Auckland child offered $100 to get in stranger's car

  • Updated
  • 10/04/2017
St Dominic's School (Google Maps)
St Dominic's School (Google Maps)

A quick-thinking nine-year-old Auckland girl was praised in front of the whole school for "doing the right thing" and running from a man who offered her money to get into his car.

The St Dominic's School pupil was approached by a man on Monday morning who tried to tempt her with $100.

The girl, who was walking to school around 8am, quickly ran from the man and told her teacher about it. 

The encounter prompted the Blockhouse Bay Catholic school to email parents and caregivers to make sure their children know what to do.

Principal Daniel Pepper says he took the opportunity at a regular prayer meeting to praise the girl and to talk about the issue with other pupils.

"I got her up in front of the assembly and said how brave she was in front of everybody, and said this is exactly what you do," he told Newshub.
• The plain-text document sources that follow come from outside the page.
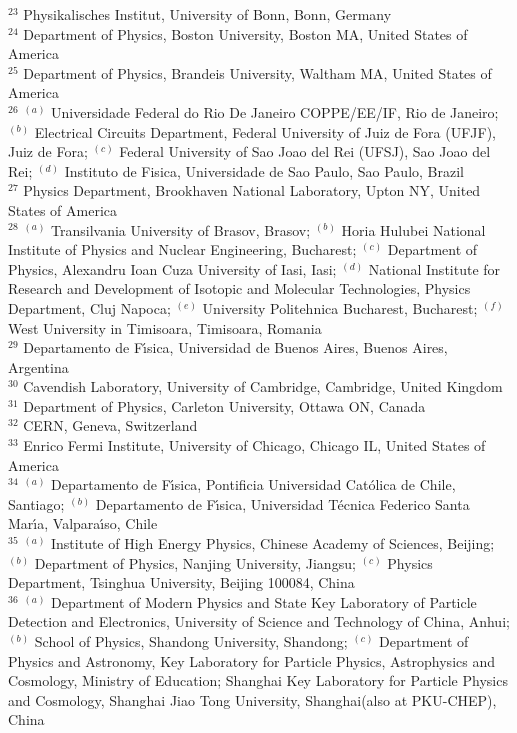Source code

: \begin{flushleft}
$^{23}$ Physikalisches Institut, University of Bonn, Bonn, Germany\\
$^{24}$ Department of Physics, Boston University, Boston MA, United States of America\\
$^{25}$ Department of Physics, Brandeis University, Waltham MA, United States of America\\
$^{26}$ $^{(a)}$ Universidade Federal do Rio De Janeiro COPPE/EE/IF, Rio de Janeiro; $^{(b)}$ Electrical Circuits Department, Federal University of Juiz de Fora (UFJF), Juiz de Fora; $^{(c)}$ Federal University of Sao Joao del Rei (UFSJ), Sao Joao del Rei; $^{(d)}$ Instituto de Fisica, Universidade de Sao Paulo, Sao Paulo, Brazil\\
$^{27}$ Physics Department, Brookhaven National Laboratory, Upton NY, United States of America\\
$^{28}$ $^{(a)}$ Transilvania University of Brasov, Brasov; $^{(b)}$ Horia Hulubei National Institute of Physics and Nuclear Engineering, Bucharest; $^{(c)}$ Department of Physics, Alexandru Ioan Cuza University of Iasi, Iasi; $^{(d)}$ National Institute for Research and Development of Isotopic and Molecular Technologies, Physics Department, Cluj Napoca; $^{(e)}$ University Politehnica Bucharest, Bucharest; $^{(f)}$ West University in Timisoara, Timisoara, Romania\\
$^{29}$ Departamento de F{\'\i}sica, Universidad de Buenos Aires, Buenos Aires, Argentina\\
$^{30}$ Cavendish Laboratory, University of Cambridge, Cambridge, United Kingdom\\
$^{31}$ Department of Physics, Carleton University, Ottawa ON, Canada\\
$^{32}$ CERN, Geneva, Switzerland\\
$^{33}$ Enrico Fermi Institute, University of Chicago, Chicago IL, United States of America\\
$^{34}$ $^{(a)}$ Departamento de F{\'\i}sica, Pontificia Universidad Cat{\'o}lica de Chile, Santiago; $^{(b)}$ Departamento de F{\'\i}sica, Universidad T{\'e}cnica Federico Santa Mar{\'\i}a, Valpara{\'\i}so, Chile\\
$^{35}$ $^{(a)}$ Institute of High Energy Physics, Chinese Academy of Sciences, Beijing; $^{(b)}$ Department of Physics, Nanjing University, Jiangsu; $^{(c)}$ Physics Department, Tsinghua University, Beijing 100084, China\\
$^{36}$ $^{(a)}$ Department of Modern Physics and State Key Laboratory of Particle Detection and Electronics, University of Science and Technology of China, Anhui; $^{(b)}$ School of Physics, Shandong University, Shandong; $^{(c)}$ Department of Physics and Astronomy, Key Laboratory for Particle Physics, Astrophysics and Cosmology, Ministry of Education; Shanghai Key Laboratory for Particle Physics and Cosmology, Shanghai Jiao Tong University, Shanghai(also at PKU-CHEP), China\\

\end{flushleft}

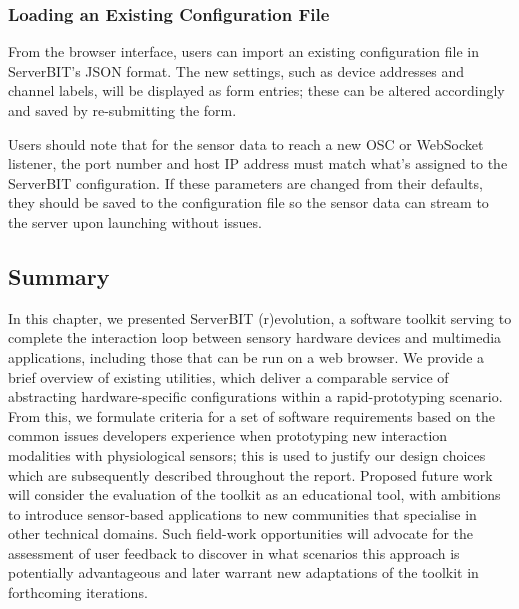 \subsubsection*{Loading an Existing Configuration File}

From the browser interface, users can import an existing configuration file in ServerBIT's JSON format. The new settings, such as device addresses and channel labels, will be displayed as form entries; these can be altered accordingly and saved by re-submitting the form.

Users should note that for the sensor data to reach a new OSC or WebSocket listener, the port number and host IP address must match what's assigned to the ServerBIT configuration. If these parameters are changed from their defaults, they should be saved to the configuration file so the sensor data can stream to the server upon launching without issues.

\subsection{Summary}

In this chapter, we presented ServerBIT (r)evolution, a software toolkit serving to complete the interaction loop between sensory hardware devices and multimedia applications, including those that can be run on a web browser. We provide a brief overview of existing utilities, which deliver a comparable service of abstracting hardware-specific configurations within a rapid-prototyping scenario. From this, we formulate criteria for a set of software requirements based on the common issues developers experience when prototyping new interaction modalities with physiological sensors; this is used to justify our design choices which are subsequently described throughout the report.
Proposed future work will consider the evaluation of the toolkit as an educational tool, with ambitions to introduce sensor-based applications to new communities that specialise in other technical domains. Such field-work opportunities will advocate for the assessment of user feedback to discover in what scenarios this approach is potentially advantageous and later warrant new adaptations of the toolkit in forthcoming iterations.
Mr Pepper also praised the police response, saying officers arrived at the school quickly.

Teachers would be posted at the front and back gates of the school as normal, but they knew what the suspect's car looked like.

"What we don't want to do is alarm too many people, but it's certainly scary stuff."

Making sure children were safe had to be a "matter of school and home working together", Mr Pepper said.

"You don't want them to be walking the streets scared, but they need to know exactly what needs to happen.

"As a community, as we tend to get further away from each other, when we're busy with work and stuff, we sometimes forget there are these nutters  out there and as a community we need to make sure we're conscious of who's outside your house, do they look dodgy, and just to keep an eye on them because our kids have to be safe coming to school - they have to be."

In the email, the school issued a reminder to parents to talk to their children about what to do in similar situations and include certain scenarios of what they could come across.

It suggested one method in which the family has a password - if the person attempting to pick them up doesn't know it, then the child shouldn't get in the vehicle.

That advice referred to a similar instance last week at Trentham School in Upper Hutt in which a pupil was approached by a man in a black car.

"The child asked for the password which the man got wrong. The child ran off and didn't tell his mum as he didn't want her to worry," the school said at the time.